男が子供の頃から、この声は聞こえてきた。一生無視できれば、最初から聞こえなければ__どんなに楽になれたのだろう。
最寄りの神社についた。境内には無数の人の屍が積み上げられている。男は腐臭に顔を顰める。
賽銭箱に銭を投げ入れ、礼をし、手を叩く。
無意味かもしれない。こんな寂れたところに、神はいないから。
それでも男は、何かに縋るように祈りを捧げる。
____どうか、彼らに救いを。
______××××××.×××××,×××××××××××××.
「…………!」
男はばっと顔を上げる。今確かに誰かが話した。理解はできなかったが、これは____。

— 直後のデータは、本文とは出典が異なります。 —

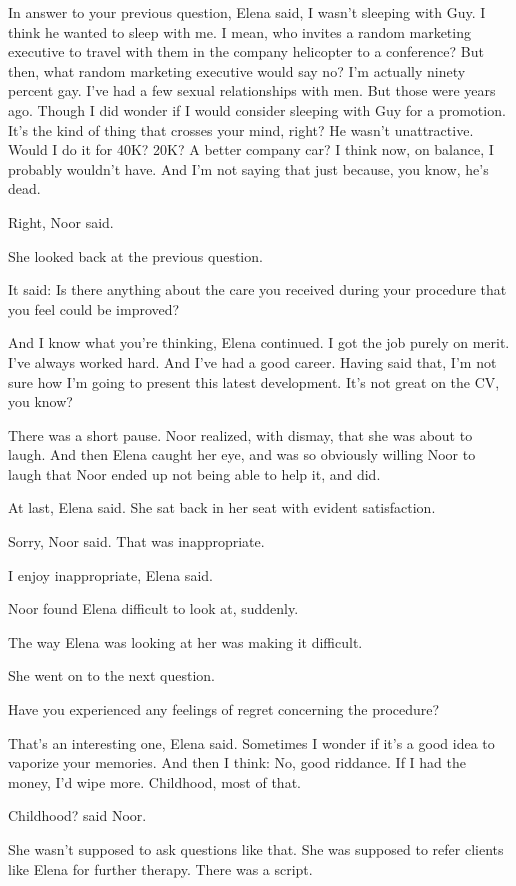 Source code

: \documentclass[12pt,a5paper]{book}
\begin{document}
In answer to your previous question, Elena said, I wasn't sleeping with Guy. I think he wanted to sleep with me. I mean, who invites a random marketing executive to travel with them in the company helicopter to a conference? But then, what random marketing executive would say no? I'm actually ninety percent gay. I've had a few sexual relationships with men. But those were years ago. Though I did wonder if I would consider sleeping with Guy for a promotion. It's the kind of thing that crosses your mind, right? He wasn't unattractive. Would I do it for 40K? 20K? A better company car? I think now, on balance, I probably wouldn't have. And I'm not saying that just because, you know, he's dead.

Right, Noor said.

She looked back at the previous question.

It said: Is there anything about the care you received during your procedure that you feel could be improved?

And I know what you're thinking, Elena continued. I got the job purely on merit. I've always worked hard. And I've had a good career. Having said that, I'm not sure how I'm going to present this latest development. It's not great on the CV, you know?

There was a short pause. Noor realized, with dismay, that she was about to laugh. And then Elena caught her eye, and was so obviously willing Noor to laugh that Noor ended up not being able to help it, and did.

At last, Elena said. She sat back in her seat with evident satisfaction.

Sorry, Noor said. That was inappropriate.

I enjoy inappropriate, Elena said.

Noor found Elena difficult to look at, suddenly.

The way Elena was looking at her was making it difficult.

She went on to the next question.

Have you experienced any feelings of regret concerning the procedure?

That's an interesting one, Elena said. Sometimes I wonder if it's a good idea to vaporize your memories. And then I think: No, good riddance. If I had the money, I'd wipe more. Childhood, most of that.

Childhood? said Noor.

She wasn't supposed to ask questions like that. She was supposed to refer clients like Elena for further therapy. There was a script.
\end{document}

男がもう一度聴こうと模索していると、再び声がした。今度は先程よりも幾分か人間の発音に近い口調で。
____×り。××××は××イの、××う×んが××.××ない。
「……何だ。何なんだお前は……? 姿を見せてくれないか」
____。
無言。男の発言を吟味しているのか、何の反応も示さない。
「……はぁ」
疲れた己の幻聴かもしれない。誰か他の者に怪しまれる前に、早くここから去ろう。次の所へ向かうのだ。

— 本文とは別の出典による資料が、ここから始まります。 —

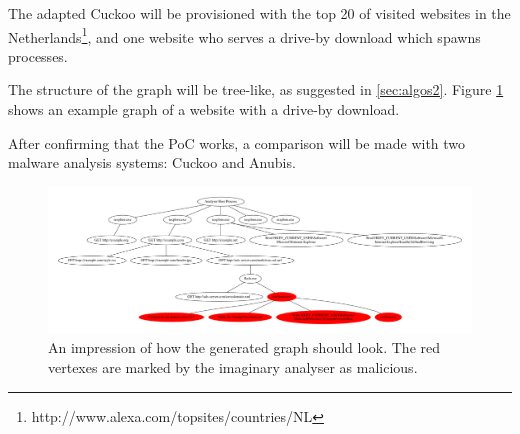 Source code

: The adapted Cuckoo will be provisioned with the top 20 of visited websites in the Netherlands\footnote{http://www.alexa.com/topsites/countries/NL}, and one website who serves a drive-by download which spawns processes.

The structure of the graph will be tree-like, as suggested in \ref{sec:algos2}. Figure \ref{fig:alg_tree} shows an example graph of a website with a drive-by download.

After confirming that the PoC works, a comparison will be made with two malware analysis systems: Cuckoo and Anubis.

\begin{figure}[h]
    \centering
    \centerline{\includegraphics[width=19cm]{Images/alg_tree}}
    \caption{An impression of how the generated graph should look. The red vertexes are marked by the imaginary analyser as malicious.}
    \label{fig:alg_tree}
\end{figure}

男が対話を諦め鳥居をくぐった、その瞬間。その時を待っていたかのように、男の視界を塗り潰すものがいた。
『だ×ら、キ×が、さ×めて。×クの×わりに』
____これが、最初の名告主の誕生だった。
○
「__と、こうして名告主が誕生した。ここまでで何か質問はあるか? 雪」
「うーん……一個だけあるよ、お師様」
「なんだ?」
雪は師である男の顔を、純粋無垢な目で見つめる。
「その人は、きっと願って名告主になったのよね? じゃあお師様は? どうして、名告主になったの?」
「……おれの話か?」
「うん」
師にとって予想外の質問だったらしい。答えに窮している彼を見て、雪はそう思った。
師は雪の頭を強めに撫でた。その行動は彼が何かを隠すためにするものだと、雪は知っていた。これから彼が話す言葉が極めて嘘に近いものである事も。
「ただの成り行きだ」
けれども、雪はそれを暴こうとは思わなかった。ただ尋ねるだけだ。
「……わたしは望まれてなるのかな。望んでなるのかな?」
「…………そうならないように、おれがいる」
「?」
問いに噛み合っていない師の答えに、雪は首を傾げた。師はまた、雪の頭を撫でる。今度は優しかった。
「だから、今はそのままで、ありのままの雪でいい。その優しさを捨てる必要はない」
ある師弟の間を、いつかの柔らかで澄み切った風が流れていった。